I’ve spent the past month collating text and images relating to the forthcoming Brit Insurance Designs of the Year awards and exhibition. The awards honour the best designs of 2010 in seven categories: architecture, fashion, furniture, graphics, interactive, product and transport. The Design Museum announced the longlist for the award earlier this week – which means I can now talk openly about my fave projects.

Although I don’t have any insight – or influence – into who’s likely to win, I’ve spent many of the past few weeks wishing I owned/lived-in/used many of the products and buildings. So here’s my top ten tips for living like a designer, twenty-first century style.

1. Build an affordable home in the jungle

A Forest for a Moon Dazzler © Benjamin Garcia Saxe

Costa Rican architect Benjamin Garcia Saxe designed the A forest for a moon dazzler house for his mother. The bamboo and tin house offers views of the moon from the bedroom. And the smart modular construction has generated interest from organisations looking for affordable building solutions in tropical regions.

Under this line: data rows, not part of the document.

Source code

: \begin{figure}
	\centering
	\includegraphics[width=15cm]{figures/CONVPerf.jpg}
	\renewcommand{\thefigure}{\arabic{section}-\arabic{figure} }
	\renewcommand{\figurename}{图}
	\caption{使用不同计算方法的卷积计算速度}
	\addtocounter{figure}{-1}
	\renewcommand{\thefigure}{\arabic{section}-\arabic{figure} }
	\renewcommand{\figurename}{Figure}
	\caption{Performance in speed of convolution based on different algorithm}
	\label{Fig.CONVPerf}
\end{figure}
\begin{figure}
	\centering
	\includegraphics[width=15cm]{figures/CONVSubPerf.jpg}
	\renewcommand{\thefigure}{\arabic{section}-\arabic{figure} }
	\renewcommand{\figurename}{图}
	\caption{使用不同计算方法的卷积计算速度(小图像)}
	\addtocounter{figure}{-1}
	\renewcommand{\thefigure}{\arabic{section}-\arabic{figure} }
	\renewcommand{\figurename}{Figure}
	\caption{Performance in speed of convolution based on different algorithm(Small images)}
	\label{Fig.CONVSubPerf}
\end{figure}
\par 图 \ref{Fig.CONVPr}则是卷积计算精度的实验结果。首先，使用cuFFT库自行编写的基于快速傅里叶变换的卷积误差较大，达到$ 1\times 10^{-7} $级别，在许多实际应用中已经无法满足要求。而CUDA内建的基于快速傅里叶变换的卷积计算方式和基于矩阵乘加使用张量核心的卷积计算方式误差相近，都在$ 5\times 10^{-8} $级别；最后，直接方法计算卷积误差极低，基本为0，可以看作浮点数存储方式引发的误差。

2. Book a designer cottage for your next short break

Balancing Barn © Living Architecture

MVRDV‘s designer holiday home, the Balancing Barn in Suffolk, is part of the Living Architecture scheme, which makes architect-designed properties accessible as holiday lets. There’s currently plenty of availability for the next few months…

3. Make a giant soft play area out of sticky tape

Crawling through Numen/For Use’s cocoon-like Tape Installations, made from industrial sticky tape, looks like good, grown-up fun.

Tape Installations

4. Create animals from paper and lego

I don’t know why I’ve never thought of combining the two before… Genius collaboration between Muji and Lego.

Playing with lego blocks and paper

5. Bake an edible book

The consumable book © Andreas Pohancenik

Andreas Pohancenik collaborated with a chef de cuisine to make this exhibition catalogue out of sugar pastillage. Individual wafer pages are printed with edible ink.

6. Print your own haute couture shoes

The Melonia Shoe © Naim Josefi

Fashion designer Naim Josefi and industrial designer Souzan Youssouf used a 3D printer to Create these designer shoes. Soon you’ll be able to visit a shop, have your foot scanned and walk out wearing an individual, personally-tailored pair of designer shoes.

7. Design your own unique magazine cover

Wallpaper* magazine’s custom covers let anyone design their own unique layout for the front of the August 2010 issue – which was then delivered to their door. Brilliantly executed by Kin Design and a selection of guest designers.

Wallpaper* custom covers

8. Sit in a spinning top

Spun © Heatherwick Studio/Peter Mallett

Thomas Heatherwick’s Spun is a giant spinning top seat, made from steel and copper. It is created with the same manufacturing technique used to make timpani drums.

9. Bike to work on a mini-farthing

YikeBike’s electric bike has a unique sitting position – with the handlebars behind you – and is the lightest and smallest folding bike in the world.

10. Lease a hydrogen-fuelled car

Riversimple car

Riversimple have developed a highly energy-efficient hydrogen vehicle and a business model which could make it a sustainable alternative to ordinary cars – based on leasing not owning.

I’d love it if one of these projects was to win the overall prize but, unlike last year’s obvious front-runner (Min-Kyu Choi’s brilliant folding plug), I think 2010 is a very difficult award to call. Plus, there’s plenty more brilliant and inspiring ideas to be found in the complete longlist.

We won’t know who has won until March 15th but you can see all the nominated designs up close when the exhibition opens on February 16th.